Ali Sethi is working with Narcos producer Noah Georgeson
This is turning out to be a momentous year for Ali Sethi. Still basking in the success of Coke Studio’s ‘Tinak Dhin’, everybody’s favorite Harvard-grad-turned-ghazal-singer has just revealed plans to collaborate with award-winning record producer Noah Georgeson.
An MFA in classical music and winner of three Grammies, Georgeson has produced and mixed records for major indie acts like Devendra Barnhart, Joanna Newsom, The Strokes and Charlotte Gainsbourg. He also created the title track for the popular Netflix TV show Narcos.
“I’ve admired Noah’s work for years,” said Sethi. “And I’m thrilled to be working with him.” Stressing the need for new ideas in traditional music, Sethi elaborated: “I’ve always resisted this idea of tradition as a sealed thing. As someone who has engaged with the theory and practice of traditional music for many years, I’m eager to apply those principles to contemporary situations, hoping to capture what is going on in our world right now.”
Georgeson was just as forthcoming about the need for a fresh approach to World Music. “Most people come to me to make their music sound worse,” he wrote in an email, “but in interesting ways. To rough it up until some of the pristine digital-ness has been scrubbed away to reveal something familiar and human. Beyond my excitement in working with Ali, and his transcendent talent and voice, I’m looking forward to applying my approach to an unfamiliar tradition of music.

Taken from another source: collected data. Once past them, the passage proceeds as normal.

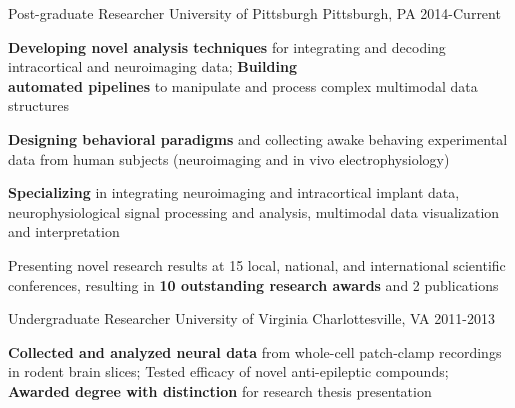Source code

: \vspace*{-0.25cm}

\vspace*{0.3cm}

\begin{cventries}

\cventry
    {Post-graduate Researcher} %
    {University of Pittsburgh} %
    {Pittsburgh, PA} %
    {2014-Current} %
    {
      \begin{cvitems} %
        \item {\textbf{Developing novel analysis techniques} for integrating and decoding intracortical and neuroimaging data; \textbf{Building \\ automated pipelines} to manipulate and process complex multimodal data structures}
        \item {\textbf{Designing behavioral paradigms} and collecting awake behaving experimental data from human subjects (neuroimaging and in vivo electrophysiology)}
		\item {\textbf{Specializing} in integrating neuroimaging and intracortical implant data, neurophysiological signal processing and analysis, multimodal data visualization and interpretation}        
        \item {Presenting novel research results at 15 local, national, and international scientific conferences, resulting in \textbf{10 outstanding research awards} and 2 publications}
      \end{cvitems}
    }
    \vspace*{0.2cm}
    
\cventry
    {Undergraduate Researcher}%
    {University of Virginia}
    {Charlottesville, VA} %
    {2011-2013} %
    {
      \begin{cvitems}
      	\item {\textbf{Collected and analyzed neural data} from whole-cell patch-clamp recordings in rodent brain slices; Tested efficacy of novel anti-epileptic compounds; \textbf{Awarded degree with distinction} for research thesis presentation}
      \end{cvitems}
    }
    \vspace*{0.2cm}


\end{cventries}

Most often in recordings, non-western music is treated too reverently – like it is a painting in a museum, or an anthropological exhibit, which only serves to exoticize it, and separate the listener from the music and the musicians who make it. I want to work with Ali’s music as a living, vital, and passionate thing, and help make it feel familiar.”
While the two are keeping mum about the exact nature of their project, they have shared that it will consist of more than one album, and will involve input from Harvard’s well-known Islam scholar Ali Asani. “I’m looking forward to being a little radical here — a learned vandal, if you will! — with lyrics and melody and arrangement,” said Sethi. “I would like our music to feel both original and intelligible.”
Apart from signaling a leap in scope and attitude, the project adds to Sethi’s credentials as a cross-cultural musician, coming on the heels of his collaborations with Abida Parveen, Seraiki folk singer Jamaldin, the transatlantic hip-hop act Swet Shop Boys, and the Pulitzer-prize-winning composer Du Yun.